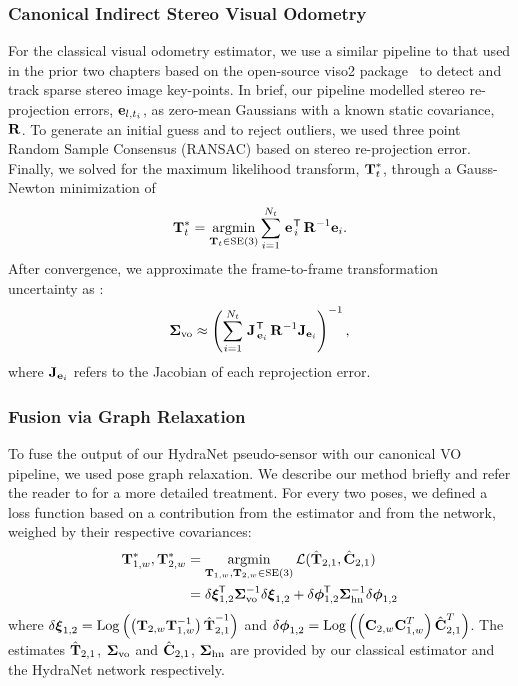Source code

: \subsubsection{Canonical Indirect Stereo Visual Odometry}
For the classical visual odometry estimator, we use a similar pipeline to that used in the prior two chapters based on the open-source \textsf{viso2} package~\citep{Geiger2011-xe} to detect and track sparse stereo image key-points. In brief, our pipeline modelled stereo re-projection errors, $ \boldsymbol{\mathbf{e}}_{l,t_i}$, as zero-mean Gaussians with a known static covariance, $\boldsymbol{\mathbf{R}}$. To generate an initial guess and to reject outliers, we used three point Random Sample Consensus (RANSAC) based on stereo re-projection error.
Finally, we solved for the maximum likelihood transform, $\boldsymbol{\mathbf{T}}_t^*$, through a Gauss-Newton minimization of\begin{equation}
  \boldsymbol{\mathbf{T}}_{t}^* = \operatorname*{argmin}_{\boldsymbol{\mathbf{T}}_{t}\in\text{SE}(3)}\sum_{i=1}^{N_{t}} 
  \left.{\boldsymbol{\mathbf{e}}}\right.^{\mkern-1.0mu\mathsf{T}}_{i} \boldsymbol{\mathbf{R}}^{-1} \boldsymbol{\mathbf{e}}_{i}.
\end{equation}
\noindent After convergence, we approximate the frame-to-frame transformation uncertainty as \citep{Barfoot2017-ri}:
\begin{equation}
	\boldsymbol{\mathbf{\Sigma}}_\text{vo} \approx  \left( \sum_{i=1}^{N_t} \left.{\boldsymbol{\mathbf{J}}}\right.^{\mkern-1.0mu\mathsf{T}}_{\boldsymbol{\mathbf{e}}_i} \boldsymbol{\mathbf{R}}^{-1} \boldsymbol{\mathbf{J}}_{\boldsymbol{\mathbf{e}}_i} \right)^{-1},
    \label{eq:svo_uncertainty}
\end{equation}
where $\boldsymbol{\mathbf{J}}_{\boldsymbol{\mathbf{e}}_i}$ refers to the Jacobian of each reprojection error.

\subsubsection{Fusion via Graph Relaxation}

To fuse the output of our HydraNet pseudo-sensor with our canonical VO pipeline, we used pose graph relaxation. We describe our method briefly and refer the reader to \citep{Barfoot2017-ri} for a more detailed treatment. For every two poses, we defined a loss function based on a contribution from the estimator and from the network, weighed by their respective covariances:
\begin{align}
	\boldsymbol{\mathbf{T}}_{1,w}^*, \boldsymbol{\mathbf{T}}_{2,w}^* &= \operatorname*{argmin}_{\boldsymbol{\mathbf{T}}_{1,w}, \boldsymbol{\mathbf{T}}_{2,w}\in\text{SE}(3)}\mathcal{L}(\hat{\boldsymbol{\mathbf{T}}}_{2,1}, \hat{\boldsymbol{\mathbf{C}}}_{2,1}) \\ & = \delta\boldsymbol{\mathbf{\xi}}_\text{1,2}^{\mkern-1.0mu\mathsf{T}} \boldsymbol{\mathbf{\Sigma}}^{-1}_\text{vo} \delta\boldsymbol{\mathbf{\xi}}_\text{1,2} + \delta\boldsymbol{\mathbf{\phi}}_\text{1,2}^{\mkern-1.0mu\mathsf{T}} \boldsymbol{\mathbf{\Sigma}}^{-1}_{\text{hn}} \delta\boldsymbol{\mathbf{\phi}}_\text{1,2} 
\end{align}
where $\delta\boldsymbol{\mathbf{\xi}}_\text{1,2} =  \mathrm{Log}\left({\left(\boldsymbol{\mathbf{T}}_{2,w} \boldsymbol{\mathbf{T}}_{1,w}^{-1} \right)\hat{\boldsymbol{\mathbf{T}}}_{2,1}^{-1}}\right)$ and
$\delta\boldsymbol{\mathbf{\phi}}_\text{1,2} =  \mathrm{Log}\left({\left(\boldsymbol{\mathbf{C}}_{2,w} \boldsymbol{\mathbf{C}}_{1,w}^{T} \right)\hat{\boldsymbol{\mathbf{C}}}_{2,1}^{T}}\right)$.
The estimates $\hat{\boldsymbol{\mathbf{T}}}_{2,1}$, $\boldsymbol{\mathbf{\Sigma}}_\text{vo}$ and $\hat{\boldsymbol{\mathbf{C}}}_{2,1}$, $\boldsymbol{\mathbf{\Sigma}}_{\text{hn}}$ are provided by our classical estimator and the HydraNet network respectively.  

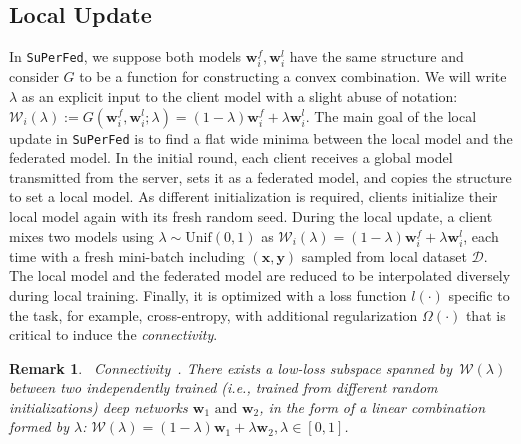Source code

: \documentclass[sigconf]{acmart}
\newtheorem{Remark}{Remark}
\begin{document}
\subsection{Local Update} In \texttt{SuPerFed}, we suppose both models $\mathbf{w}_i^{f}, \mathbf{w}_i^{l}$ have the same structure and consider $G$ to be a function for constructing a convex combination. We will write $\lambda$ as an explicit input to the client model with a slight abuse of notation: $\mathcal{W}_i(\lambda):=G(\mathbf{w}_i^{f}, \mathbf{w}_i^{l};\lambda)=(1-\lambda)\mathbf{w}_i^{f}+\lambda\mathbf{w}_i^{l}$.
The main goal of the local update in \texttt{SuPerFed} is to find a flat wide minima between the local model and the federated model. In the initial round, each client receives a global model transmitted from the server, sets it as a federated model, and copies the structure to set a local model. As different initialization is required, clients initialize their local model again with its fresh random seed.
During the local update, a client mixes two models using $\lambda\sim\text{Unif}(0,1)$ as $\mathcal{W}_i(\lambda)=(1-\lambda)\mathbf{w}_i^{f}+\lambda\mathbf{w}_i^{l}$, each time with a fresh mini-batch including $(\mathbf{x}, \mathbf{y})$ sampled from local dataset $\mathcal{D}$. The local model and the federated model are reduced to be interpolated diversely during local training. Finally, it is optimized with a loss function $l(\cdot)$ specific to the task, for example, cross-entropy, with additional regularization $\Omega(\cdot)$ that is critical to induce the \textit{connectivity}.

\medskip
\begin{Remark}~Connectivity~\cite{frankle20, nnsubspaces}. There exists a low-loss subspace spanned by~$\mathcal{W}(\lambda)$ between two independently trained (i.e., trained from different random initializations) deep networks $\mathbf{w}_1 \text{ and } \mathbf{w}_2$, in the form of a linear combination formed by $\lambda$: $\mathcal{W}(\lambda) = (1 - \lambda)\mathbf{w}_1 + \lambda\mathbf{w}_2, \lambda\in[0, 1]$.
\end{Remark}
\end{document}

- _What this task involves_
Print the data above from its first line through the line that has "For the classical", exactly and with nothing else, omitting pictures.

- _Exercise result_
Source code

: \subsubsection{Canonical Indirect Stereo Visual Odometry}
For the classical visual odometry estimator, we use a similar pipeline to that used in the prior two chapters based on the open-source \textsf{viso2} package~\citep{Geiger2011-xe} to detect and track sparse stereo image key-points. In brief, our pipeline modelled stereo re-projection errors, $ \boldsymbol{\mathbf{e}}_{l,t_i}$, as zero-mean Gaussians with a known static covariance, $\boldsymbol{\mathbf{R}}$. To generate an initial guess and to reject outliers, we used three point Random Sample Consensus (RANSAC) based on stereo re-projection error.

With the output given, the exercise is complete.